Another reason is quality. Architect PRP says several of its clients are moving away from timber frame because in some cases it shrinks more than allowed for, causing problems such as window sills tilting. “Clients are finding the benefits of timber frame aren’t as good as has been claimed,” says Rick Burgess, PRP’s technical director. “They are still using it for developments of up to three-storeys high, but are switching to light steel for taller buildings so they don’t have movement and fire issues.” In response, the UKTFA has just announced new technical guidance in a bid to tackle the shrinkage problem.
So it seems timber frame is facing a combination of threats. The UKTFA’s latest efforts may be promising, but competition from other materials, technical difficulties, the housing downturn, as well as the threat of fire, may mean its effort are in vain.
Either way, we will probably see less dramatic images of burning timber-frame developments on the news from now on.
Why is fire such a risk in timber frame?
Timber frame has become popular because it offers speedy construction and ticks the boxes for social housing providers who have to embrace modern methods of construction.
The problem is that timber-framed buildings are not resistant to fire until complete. The risky period is during the construction phase, because the timber frame goes up first and the fire-protective cladding, plasterboard and fire stops are added later.
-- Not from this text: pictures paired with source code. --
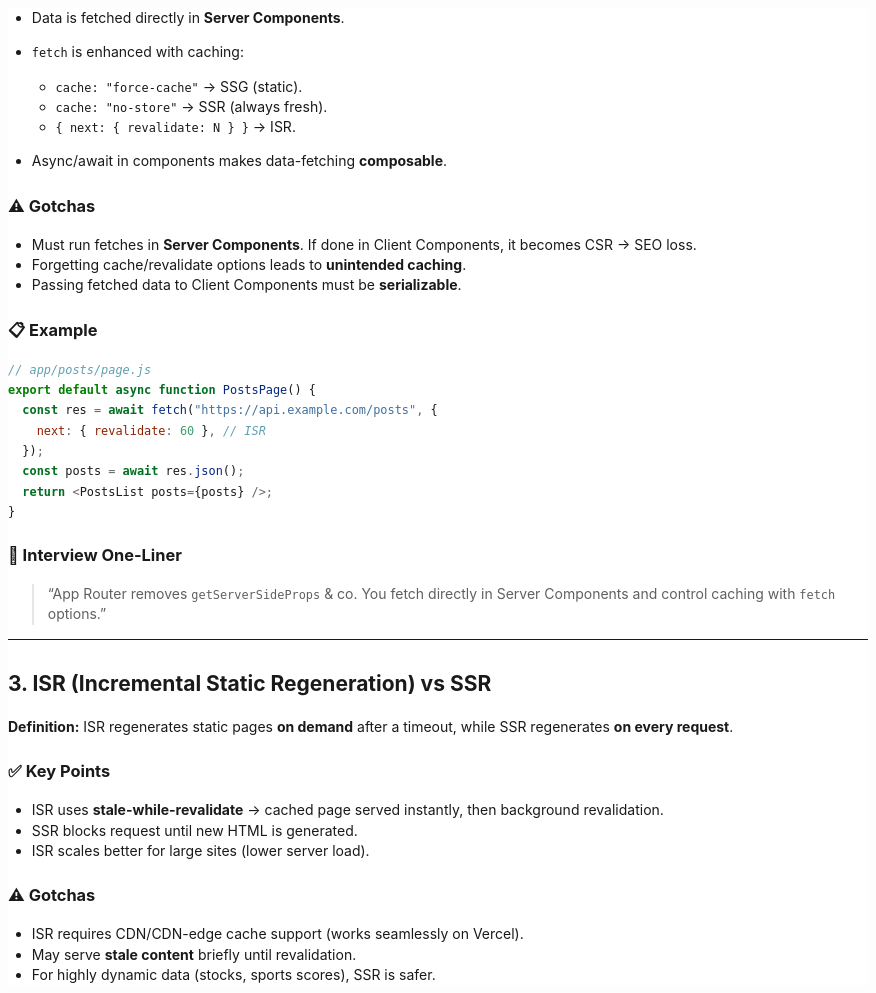 * Data is fetched directly in **Server Components**.
* `fetch` is enhanced with caching:

  * `cache: "force-cache"` → SSG (static).
  * `cache: "no-store"` → SSR (always fresh).
  * `{ next: { revalidate: N } }` → ISR.
* Async/await in components makes data-fetching **composable**.

### ⚠️ Gotchas

* Must run fetches in **Server Components**. If done in Client Components, it becomes CSR → SEO loss.
* Forgetting cache/revalidate options leads to **unintended caching**.
* Passing fetched data to Client Components must be **serializable**.

### 📋 Example

```js
// app/posts/page.js
export default async function PostsPage() {
  const res = await fetch("https://api.example.com/posts", {
    next: { revalidate: 60 }, // ISR
  });
  const posts = await res.json();
  return <PostsList posts={posts} />;
}
```

### 🎯 Interview One-Liner

> “App Router removes `getServerSideProps` & co. You fetch directly in Server Components and control caching with `fetch` options.”

---

## 3. ISR (Incremental Static Regeneration) vs SSR

**Definition:**
ISR regenerates static pages **on demand** after a timeout, while SSR regenerates **on every request**.

### ✅ Key Points

* ISR uses **stale-while-revalidate** → cached page served instantly, then background revalidation.
* SSR blocks request until new HTML is generated.
* ISR scales better for large sites (lower server load).

### ⚠️ Gotchas

* ISR requires CDN/CDN-edge cache support (works seamlessly on Vercel).
* May serve **stale content** briefly until revalidation.
* For highly dynamic data (stocks, sports scores), SSR is safer.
The problem is largely confined to open-panel timber frames, which are made up of lots of small-section timber studs placed close together. This happens to be the ideal arrangement for a roaring bonfire.
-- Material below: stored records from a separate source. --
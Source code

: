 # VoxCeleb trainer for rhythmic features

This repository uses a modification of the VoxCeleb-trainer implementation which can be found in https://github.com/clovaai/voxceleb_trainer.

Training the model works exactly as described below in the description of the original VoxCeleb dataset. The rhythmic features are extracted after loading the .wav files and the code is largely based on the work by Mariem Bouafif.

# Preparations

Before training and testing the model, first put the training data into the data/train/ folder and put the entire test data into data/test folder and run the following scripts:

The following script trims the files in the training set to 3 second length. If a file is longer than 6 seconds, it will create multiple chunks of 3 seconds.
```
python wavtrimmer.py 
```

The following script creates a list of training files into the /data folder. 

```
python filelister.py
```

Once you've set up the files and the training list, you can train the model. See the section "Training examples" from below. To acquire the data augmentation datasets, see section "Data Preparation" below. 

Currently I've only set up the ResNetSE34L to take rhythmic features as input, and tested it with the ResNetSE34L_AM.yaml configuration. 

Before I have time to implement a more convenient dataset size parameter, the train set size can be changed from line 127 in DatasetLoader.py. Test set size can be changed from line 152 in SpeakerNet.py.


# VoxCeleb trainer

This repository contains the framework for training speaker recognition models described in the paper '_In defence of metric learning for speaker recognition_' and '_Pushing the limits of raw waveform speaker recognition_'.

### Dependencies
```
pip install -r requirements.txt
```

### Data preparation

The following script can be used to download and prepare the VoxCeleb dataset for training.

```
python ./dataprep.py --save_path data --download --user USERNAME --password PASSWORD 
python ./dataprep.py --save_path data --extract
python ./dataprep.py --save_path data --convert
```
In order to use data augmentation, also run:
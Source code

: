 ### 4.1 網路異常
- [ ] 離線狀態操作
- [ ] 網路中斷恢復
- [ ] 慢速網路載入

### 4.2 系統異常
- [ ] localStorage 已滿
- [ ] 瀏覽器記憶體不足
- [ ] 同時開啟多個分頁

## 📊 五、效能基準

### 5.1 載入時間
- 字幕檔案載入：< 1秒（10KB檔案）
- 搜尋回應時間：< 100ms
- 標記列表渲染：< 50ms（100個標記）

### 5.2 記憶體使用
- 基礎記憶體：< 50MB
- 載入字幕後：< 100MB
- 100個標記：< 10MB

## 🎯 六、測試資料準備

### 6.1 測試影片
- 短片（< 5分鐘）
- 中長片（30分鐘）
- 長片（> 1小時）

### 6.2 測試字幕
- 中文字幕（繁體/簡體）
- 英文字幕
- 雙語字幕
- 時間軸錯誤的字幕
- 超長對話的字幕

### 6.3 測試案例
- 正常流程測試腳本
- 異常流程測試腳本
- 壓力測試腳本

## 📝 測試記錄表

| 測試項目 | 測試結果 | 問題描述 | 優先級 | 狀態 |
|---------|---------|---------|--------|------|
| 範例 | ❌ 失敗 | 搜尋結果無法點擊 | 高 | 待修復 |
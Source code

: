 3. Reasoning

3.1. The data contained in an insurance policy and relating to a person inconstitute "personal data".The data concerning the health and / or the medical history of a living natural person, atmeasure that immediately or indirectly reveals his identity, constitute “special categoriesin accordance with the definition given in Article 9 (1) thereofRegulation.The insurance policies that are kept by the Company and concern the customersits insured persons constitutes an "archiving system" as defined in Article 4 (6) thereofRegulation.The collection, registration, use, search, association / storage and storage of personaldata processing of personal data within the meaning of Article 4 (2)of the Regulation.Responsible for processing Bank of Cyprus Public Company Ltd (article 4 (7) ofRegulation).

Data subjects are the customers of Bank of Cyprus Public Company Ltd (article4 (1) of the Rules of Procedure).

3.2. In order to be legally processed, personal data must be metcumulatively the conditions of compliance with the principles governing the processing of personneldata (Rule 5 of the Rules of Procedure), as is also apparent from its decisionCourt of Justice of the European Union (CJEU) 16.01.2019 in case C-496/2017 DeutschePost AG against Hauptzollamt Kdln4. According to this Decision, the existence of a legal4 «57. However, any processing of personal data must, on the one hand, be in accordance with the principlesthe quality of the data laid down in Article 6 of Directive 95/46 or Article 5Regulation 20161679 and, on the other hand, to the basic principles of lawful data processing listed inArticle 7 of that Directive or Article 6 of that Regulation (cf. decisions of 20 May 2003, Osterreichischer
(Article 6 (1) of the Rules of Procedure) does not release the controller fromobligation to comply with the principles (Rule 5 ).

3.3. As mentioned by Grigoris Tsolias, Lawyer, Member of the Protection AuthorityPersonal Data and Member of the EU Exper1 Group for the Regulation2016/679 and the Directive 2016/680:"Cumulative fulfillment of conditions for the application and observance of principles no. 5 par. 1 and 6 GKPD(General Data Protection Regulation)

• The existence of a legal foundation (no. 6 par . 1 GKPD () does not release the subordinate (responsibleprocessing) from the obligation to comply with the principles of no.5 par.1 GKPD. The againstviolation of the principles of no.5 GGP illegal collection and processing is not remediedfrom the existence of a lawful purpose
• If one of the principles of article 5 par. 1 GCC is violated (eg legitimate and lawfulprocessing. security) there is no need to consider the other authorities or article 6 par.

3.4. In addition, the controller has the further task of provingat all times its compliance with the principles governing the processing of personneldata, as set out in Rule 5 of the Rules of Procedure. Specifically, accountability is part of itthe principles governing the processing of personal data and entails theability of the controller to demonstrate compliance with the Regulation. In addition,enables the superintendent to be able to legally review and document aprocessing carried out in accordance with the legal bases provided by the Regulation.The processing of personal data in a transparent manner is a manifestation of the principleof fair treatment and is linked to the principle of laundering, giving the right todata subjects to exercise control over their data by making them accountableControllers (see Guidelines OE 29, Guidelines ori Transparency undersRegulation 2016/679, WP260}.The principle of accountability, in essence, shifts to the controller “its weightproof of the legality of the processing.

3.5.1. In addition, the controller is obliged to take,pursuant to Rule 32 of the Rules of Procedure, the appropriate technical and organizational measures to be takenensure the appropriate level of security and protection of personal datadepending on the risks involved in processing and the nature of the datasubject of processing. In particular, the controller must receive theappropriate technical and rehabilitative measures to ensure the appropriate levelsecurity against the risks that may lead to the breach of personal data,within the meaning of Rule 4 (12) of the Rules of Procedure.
Fires are started accidentally (from hot works or smoking) or deliberately (many fires start at weekends or at night).
A litany of disaster
17 May 2008
Developer Hart Building’s six-storey timber-frame block of flats at Waterfront Gait, Edinburgh, was totally destroyed by a fire. About 150 local residents were evacuated. Arson is suspected.
5 April 2008
A fire at five-storey Bellway development at Hawkhill Close in Edinburgh destroyed 82 flats. About 50 residents were evacuated, some for several days while the structure was made safe. It was blamed on arson.
23 March 2008
Five-storey block of flats being developed by Bennett Property in Burnage Lane, Manchester is destroyed. It consisted of 40 luxury flats with retail at ground-floor level. The cause of the fire unknown; arson is a possibility.
11 August 2007
In a five-storey development at Lemsford Road, Hatfield, 84 flats were destroyed. The scheme was being built by Mansell for Metropolitan Housing Partnership and St Modwen Properties. Opposite, 14 houses were badly damaged. The cause of the fire was never established.
9 April 2007
Four-storey 58-room block of student flats, being developed by RM Accommodation in Falconar Street, Newcastle upon Tyne, was destroyed by fire. A nearby Northumbria university building was also damaged. It was blamed on arson.
27 March 2007
Three-storey 11 apartment block by Persimmon at Deans Park, Willenhall, west Midlands was destroyed. It was believed to be arson.
12 July 2006
St George’s two six-storey apartment blocks at Beaufort Court, Colindale, north London were destroyed and the halls of residence opposite, a police college and parked cars were badly damaged. The fire was believed to have started accidentally.